##### SOURCE INFORMATION

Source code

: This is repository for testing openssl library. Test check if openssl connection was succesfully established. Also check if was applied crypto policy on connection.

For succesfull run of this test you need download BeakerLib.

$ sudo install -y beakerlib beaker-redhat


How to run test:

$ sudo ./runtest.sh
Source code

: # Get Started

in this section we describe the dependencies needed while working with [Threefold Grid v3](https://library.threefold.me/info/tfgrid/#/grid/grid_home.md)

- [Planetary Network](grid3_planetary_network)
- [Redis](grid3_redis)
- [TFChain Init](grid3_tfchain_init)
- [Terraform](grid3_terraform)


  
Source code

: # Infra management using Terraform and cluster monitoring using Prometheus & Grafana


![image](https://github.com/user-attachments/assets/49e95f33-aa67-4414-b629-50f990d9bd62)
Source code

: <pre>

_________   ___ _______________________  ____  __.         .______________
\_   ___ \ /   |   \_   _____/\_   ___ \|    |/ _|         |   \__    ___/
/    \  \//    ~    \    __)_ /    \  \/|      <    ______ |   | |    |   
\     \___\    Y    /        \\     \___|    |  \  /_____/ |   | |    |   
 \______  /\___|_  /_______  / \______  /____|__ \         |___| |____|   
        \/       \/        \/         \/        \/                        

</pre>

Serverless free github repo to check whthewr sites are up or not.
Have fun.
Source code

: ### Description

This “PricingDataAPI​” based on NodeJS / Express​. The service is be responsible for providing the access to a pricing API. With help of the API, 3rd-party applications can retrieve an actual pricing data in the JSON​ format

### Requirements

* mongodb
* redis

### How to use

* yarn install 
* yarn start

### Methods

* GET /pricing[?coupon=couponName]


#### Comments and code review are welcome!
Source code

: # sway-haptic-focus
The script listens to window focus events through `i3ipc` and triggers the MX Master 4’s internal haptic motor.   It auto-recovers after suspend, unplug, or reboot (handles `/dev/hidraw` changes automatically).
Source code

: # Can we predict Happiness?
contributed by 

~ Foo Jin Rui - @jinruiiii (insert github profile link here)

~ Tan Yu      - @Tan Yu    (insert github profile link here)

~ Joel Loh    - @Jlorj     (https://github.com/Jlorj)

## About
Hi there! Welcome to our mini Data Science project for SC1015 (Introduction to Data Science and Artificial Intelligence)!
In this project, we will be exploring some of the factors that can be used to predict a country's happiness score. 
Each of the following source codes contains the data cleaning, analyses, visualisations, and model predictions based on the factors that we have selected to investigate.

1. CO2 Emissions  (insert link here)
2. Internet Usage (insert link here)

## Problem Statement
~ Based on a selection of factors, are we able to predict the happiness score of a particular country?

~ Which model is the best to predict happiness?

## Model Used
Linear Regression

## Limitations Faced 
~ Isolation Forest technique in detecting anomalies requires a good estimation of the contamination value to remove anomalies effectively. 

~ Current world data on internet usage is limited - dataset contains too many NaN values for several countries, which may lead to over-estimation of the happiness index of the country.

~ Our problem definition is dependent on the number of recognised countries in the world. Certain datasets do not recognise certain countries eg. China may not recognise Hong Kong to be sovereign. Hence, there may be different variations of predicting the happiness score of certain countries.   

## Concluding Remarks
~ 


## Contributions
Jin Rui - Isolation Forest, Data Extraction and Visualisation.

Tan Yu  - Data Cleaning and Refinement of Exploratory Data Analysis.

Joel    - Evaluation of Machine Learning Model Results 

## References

##########

■ **TASK INSTRUCTIONS**:
Set out every record in full, exactly as given.

■ **ANSWER BOX**:
Source code

: This is repository for testing openssl library. Test check if openssl connection was succesfully established. Also check if was applied crypto policy on connection.

For succesfull run of this test you need download BeakerLib.

$ sudo install -y beakerlib beaker-redhat


How to run test:

$ sudo ./runtest.sh
Source code

: # Get Started

in this section we describe the dependencies needed while working with [Threefold Grid v3](https://library.threefold.me/info/tfgrid/#/grid/grid_home.md)

- [Planetary Network](grid3_planetary_network)
- [Redis](grid3_redis)
- [TFChain Init](grid3_tfchain_init)
- [Terraform](grid3_terraform)


  
Source code

: # Infra management using Terraform and cluster monitoring using Prometheus & Grafana


![image](https://github.com/user-attachments/assets/49e95f33-aa67-4414-b629-50f990d9bd62)
Source code

: <pre>

_________   ___ _______________________  ____  __.         .______________
\_   ___ \ /   |   \_   _____/\_   ___ \|    |/ _|         |   \__    ___/
/    \  \//    ~    \    __)_ /    \  \/|      <    ______ |   | |    |   
\     \___\    Y    /        \\     \___|    |  \  /_____/ |   | |    |   
 \______  /\___|_  /_______  / \______  /____|__ \         |___| |____|   
        \/       \/        \/         \/        \/                        

</pre>

Serverless free github repo to check whthewr sites are up or not.
Have fun.
Source code

: ### Description

This “PricingDataAPI​” based on NodeJS / Express​. The service is be responsible for providing the access to a pricing API. With help of the API, 3rd-party applications can retrieve an actual pricing data in the JSON​ format

### Requirements

* mongodb
* redis

### How to use

* yarn install 
* yarn start

### Methods

* GET /pricing[?coupon=couponName]


#### Comments and code review are welcome!
Source code

: # sway-haptic-focus
The script listens to window focus events through `i3ipc` and triggers the MX Master 4’s internal haptic motor.   It auto-recovers after suspend, unplug, or reboot (handles `/dev/hidraw` changes automatically).
Source code

: # Can we predict Happiness?
contributed by 

~ Foo Jin Rui - @jinruiiii (insert github profile link here)

~ Tan Yu      - @Tan Yu    (insert github profile link here)

~ Joel Loh    - @Jlorj     (https://github.com/Jlorj)

## About
Hi there! Welcome to our mini Data Science project for SC1015 (Introduction to Data Science and Artificial Intelligence)!
In this project, we will be exploring some of the factors that can be used to predict a country's happiness score. 
Each of the following source codes contains the data cleaning, analyses, visualisations, and model predictions based on the factors that we have selected to investigate.

1. CO2 Emissions  (insert link here)
2. Internet Usage (insert link here)

## Problem Statement
~ Based on a selection of factors, are we able to predict the happiness score of a particular country?

~ Which model is the best to predict happiness?

## Model Used
Linear Regression

## Limitations Faced 
~ Isolation Forest technique in detecting anomalies requires a good estimation of the contamination value to remove anomalies effectively. 

~ Current world data on internet usage is limited - dataset contains too many NaN values for several countries, which may lead to over-estimation of the happiness index of the country.

~ Our problem definition is dependent on the number of recognised countries in the world. Certain datasets do not recognise certain countries eg. China may not recognise Hong Kong to be sovereign. Hence, there may be different variations of predicting the happiness score of certain countries.   

## Concluding Remarks
~ 


## Contributions
Jin Rui - Isolation Forest, Data Extraction and Visualisation.

Tan Yu  - Data Cleaning and Refinement of Exploratory Data Analysis.

Joel    - Evaluation of Machine Learning Model Results 

## References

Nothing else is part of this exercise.